TASK REQUIREMENTS :: Show every line of the data below that includes the word "calendar".

(SOURCE DATA begins)

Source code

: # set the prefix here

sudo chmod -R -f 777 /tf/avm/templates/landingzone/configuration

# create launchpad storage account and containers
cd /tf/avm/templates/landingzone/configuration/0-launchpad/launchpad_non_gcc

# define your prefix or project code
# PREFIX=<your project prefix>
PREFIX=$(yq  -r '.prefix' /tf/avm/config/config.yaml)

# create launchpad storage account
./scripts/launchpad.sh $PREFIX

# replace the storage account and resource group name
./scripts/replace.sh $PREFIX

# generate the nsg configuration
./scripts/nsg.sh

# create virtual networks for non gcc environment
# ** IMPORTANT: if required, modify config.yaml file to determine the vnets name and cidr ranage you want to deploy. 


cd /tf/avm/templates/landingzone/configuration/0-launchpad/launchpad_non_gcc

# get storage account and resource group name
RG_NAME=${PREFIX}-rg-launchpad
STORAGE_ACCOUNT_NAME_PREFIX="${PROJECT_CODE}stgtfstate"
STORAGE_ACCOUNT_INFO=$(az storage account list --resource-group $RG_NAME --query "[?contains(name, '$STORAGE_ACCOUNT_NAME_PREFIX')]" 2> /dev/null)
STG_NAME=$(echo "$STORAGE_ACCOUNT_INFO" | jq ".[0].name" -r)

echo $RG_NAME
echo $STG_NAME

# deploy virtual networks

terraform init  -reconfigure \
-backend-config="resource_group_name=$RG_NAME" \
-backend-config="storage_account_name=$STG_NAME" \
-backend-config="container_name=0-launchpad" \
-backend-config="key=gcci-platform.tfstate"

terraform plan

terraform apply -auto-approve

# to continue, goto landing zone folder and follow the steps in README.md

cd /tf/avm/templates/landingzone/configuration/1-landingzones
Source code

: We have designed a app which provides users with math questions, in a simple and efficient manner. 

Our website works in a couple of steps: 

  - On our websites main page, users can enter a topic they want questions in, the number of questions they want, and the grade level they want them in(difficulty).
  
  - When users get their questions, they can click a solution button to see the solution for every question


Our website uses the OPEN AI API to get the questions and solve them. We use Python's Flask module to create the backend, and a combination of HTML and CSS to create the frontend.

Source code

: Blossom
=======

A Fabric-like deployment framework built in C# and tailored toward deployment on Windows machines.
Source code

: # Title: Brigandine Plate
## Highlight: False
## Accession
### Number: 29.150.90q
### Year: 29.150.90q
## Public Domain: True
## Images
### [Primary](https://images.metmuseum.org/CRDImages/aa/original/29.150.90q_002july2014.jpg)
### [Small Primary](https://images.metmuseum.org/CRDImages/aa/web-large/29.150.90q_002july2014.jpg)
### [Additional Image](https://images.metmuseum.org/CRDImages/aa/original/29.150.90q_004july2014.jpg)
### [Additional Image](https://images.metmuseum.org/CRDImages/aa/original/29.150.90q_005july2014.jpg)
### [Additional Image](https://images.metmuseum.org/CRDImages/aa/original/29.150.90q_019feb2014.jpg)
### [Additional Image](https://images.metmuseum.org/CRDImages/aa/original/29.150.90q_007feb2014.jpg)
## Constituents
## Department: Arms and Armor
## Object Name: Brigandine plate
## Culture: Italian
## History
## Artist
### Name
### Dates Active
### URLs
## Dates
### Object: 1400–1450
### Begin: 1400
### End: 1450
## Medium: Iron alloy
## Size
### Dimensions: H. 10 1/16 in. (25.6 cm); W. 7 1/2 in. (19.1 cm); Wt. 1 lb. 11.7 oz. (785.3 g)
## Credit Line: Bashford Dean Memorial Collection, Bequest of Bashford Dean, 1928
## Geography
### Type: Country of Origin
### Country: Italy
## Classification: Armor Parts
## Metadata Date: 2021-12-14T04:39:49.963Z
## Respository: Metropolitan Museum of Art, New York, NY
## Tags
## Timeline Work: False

(SOURCE DATA ends)
(SOURCE DATA begins)

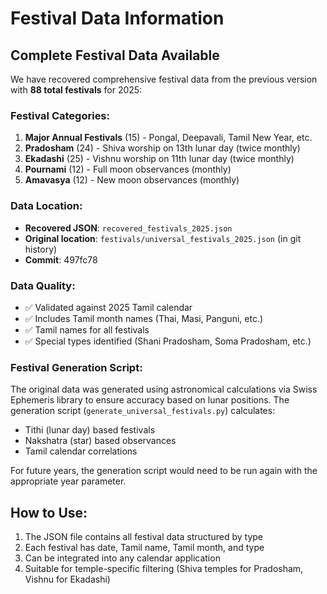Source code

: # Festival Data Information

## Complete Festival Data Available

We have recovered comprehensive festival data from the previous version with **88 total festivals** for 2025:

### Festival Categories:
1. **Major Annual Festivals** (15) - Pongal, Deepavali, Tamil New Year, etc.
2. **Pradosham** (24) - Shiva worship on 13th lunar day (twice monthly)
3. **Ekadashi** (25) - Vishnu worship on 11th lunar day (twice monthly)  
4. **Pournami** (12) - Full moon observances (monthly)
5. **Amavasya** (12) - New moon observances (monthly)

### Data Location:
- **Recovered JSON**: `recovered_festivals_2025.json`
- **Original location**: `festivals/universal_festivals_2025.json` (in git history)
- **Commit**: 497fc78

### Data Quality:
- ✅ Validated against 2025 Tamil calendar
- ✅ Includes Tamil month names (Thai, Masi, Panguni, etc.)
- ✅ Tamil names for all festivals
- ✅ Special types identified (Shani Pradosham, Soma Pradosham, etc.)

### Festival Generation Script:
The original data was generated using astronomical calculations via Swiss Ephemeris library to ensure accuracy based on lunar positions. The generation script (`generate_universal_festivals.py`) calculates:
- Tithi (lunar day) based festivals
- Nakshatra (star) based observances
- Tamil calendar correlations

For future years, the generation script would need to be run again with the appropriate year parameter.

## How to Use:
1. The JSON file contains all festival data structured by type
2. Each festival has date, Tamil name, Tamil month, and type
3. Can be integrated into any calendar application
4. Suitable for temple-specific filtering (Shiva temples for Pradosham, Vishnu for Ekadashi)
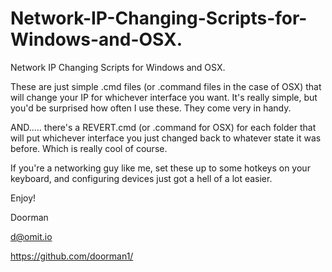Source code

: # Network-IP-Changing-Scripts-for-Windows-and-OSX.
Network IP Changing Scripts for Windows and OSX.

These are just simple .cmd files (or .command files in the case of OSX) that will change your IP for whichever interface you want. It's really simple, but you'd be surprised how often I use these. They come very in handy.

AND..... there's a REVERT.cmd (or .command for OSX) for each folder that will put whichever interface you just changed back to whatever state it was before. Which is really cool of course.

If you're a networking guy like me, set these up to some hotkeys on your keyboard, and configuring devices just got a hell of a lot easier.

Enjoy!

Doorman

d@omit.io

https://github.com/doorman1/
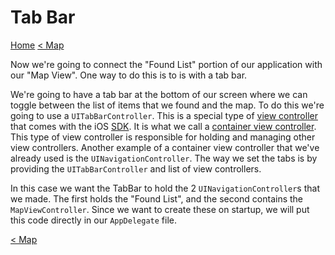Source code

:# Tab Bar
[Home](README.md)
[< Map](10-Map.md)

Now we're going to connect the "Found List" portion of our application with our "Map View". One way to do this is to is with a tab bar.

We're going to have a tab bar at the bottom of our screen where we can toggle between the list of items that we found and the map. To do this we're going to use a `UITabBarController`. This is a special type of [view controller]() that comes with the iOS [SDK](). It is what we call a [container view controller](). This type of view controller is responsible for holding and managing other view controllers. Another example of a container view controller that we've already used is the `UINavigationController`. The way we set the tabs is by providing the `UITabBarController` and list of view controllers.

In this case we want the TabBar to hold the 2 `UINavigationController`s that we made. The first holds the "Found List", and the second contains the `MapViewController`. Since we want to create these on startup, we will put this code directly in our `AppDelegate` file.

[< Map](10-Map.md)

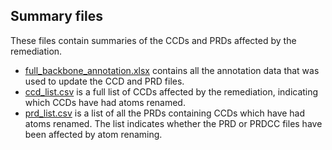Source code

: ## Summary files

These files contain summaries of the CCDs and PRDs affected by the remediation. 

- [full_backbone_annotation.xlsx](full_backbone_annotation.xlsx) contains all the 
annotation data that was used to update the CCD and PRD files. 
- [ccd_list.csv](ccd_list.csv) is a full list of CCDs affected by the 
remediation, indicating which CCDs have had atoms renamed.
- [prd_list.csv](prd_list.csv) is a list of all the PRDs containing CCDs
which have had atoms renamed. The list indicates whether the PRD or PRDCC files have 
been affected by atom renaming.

(SOURCE DATA ends)
(SOURCE DATA begins)

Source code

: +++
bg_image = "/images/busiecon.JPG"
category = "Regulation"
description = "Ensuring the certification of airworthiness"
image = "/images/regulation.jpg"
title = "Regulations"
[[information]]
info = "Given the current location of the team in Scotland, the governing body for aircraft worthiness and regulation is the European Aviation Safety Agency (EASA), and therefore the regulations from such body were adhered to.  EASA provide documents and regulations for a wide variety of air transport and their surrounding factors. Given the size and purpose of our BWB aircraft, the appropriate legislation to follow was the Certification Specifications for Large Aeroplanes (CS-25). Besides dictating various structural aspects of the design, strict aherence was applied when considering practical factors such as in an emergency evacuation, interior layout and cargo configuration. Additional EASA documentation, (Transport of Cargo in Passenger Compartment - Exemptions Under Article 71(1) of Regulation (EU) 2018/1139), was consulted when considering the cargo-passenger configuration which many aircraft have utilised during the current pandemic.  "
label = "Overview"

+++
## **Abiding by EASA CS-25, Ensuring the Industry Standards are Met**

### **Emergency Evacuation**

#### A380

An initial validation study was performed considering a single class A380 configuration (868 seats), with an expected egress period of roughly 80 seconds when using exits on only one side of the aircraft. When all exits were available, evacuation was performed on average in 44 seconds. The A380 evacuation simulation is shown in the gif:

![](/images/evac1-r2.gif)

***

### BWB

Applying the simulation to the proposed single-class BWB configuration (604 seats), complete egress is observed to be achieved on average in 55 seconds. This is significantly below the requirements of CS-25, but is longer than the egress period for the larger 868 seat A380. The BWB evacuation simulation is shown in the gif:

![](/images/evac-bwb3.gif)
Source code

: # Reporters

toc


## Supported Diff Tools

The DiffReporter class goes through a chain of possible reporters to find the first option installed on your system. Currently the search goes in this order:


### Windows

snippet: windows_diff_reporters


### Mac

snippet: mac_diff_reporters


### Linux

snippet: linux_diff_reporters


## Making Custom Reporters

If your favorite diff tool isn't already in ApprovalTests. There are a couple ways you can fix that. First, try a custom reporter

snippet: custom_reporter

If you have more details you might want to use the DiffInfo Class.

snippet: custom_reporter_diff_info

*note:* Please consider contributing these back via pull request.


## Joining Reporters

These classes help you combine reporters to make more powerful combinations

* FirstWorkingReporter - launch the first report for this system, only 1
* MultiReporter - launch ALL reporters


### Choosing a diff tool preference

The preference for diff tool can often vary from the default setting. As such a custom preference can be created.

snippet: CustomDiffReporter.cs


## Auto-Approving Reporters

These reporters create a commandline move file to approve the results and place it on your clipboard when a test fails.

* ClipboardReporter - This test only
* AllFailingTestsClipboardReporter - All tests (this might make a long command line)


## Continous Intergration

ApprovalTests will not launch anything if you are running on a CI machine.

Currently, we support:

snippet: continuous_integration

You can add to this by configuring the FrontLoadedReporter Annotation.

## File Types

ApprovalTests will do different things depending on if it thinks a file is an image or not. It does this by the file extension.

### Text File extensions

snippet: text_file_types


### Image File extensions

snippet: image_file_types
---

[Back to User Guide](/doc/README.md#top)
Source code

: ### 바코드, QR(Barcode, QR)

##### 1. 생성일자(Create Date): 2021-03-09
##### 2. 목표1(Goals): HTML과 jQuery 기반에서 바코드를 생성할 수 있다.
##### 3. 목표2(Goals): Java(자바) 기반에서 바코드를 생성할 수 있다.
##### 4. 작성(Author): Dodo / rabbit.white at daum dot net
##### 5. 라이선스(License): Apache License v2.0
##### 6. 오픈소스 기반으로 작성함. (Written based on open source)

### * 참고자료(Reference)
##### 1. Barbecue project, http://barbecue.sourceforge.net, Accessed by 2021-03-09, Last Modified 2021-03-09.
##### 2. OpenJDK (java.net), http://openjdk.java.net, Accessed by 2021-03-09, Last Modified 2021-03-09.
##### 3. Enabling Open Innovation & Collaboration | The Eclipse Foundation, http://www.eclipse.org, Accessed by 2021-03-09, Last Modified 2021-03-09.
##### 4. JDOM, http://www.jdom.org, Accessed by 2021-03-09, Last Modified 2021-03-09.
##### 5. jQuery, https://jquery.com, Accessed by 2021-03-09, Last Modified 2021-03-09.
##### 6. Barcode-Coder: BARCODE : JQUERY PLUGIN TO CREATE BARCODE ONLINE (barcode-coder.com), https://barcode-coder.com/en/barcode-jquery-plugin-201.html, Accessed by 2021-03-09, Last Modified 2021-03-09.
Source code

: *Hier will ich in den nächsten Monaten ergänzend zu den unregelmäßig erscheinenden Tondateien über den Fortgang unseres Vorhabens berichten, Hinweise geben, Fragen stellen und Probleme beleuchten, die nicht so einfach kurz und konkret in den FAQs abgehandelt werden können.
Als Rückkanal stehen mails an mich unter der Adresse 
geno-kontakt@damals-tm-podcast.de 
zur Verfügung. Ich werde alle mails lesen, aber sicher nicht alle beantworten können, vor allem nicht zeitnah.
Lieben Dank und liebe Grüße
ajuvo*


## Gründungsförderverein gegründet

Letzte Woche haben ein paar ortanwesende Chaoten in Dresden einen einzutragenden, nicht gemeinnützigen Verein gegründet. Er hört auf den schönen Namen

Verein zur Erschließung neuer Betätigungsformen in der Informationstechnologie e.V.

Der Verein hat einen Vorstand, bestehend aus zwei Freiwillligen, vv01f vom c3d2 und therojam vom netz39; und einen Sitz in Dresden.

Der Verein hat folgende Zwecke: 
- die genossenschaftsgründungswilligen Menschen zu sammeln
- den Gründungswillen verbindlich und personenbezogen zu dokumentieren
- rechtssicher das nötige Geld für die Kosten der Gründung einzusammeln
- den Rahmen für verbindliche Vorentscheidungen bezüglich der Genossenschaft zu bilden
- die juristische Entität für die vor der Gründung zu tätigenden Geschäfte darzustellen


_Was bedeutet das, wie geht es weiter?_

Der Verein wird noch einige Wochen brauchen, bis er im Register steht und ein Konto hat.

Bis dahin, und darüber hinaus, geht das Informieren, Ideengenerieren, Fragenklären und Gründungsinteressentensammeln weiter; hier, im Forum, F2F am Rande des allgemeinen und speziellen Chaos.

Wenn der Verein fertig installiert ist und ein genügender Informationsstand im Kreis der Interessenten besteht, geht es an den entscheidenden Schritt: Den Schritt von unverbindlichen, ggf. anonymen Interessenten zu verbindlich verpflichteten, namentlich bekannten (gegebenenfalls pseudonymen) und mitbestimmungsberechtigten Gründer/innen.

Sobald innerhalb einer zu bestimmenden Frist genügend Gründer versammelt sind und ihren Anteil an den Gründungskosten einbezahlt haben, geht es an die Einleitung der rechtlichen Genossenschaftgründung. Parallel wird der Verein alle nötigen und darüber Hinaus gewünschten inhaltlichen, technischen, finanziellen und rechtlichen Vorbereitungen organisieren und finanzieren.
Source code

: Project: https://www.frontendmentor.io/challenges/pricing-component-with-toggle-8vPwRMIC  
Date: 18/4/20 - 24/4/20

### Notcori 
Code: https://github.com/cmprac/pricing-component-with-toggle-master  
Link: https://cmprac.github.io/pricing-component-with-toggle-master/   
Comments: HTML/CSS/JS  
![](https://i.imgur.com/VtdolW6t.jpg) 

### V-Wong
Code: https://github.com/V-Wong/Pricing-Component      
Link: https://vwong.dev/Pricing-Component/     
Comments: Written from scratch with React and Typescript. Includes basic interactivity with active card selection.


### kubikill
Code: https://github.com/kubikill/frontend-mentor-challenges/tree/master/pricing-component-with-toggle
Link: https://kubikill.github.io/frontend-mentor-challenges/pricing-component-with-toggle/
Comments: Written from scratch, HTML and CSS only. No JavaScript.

(SOURCE DATA ends)

TASK SOLUTION ::
- ✅ Validated against 2025 Tamil calendar
- Tamil calendar correlations
3. Can be integrated into any calendar application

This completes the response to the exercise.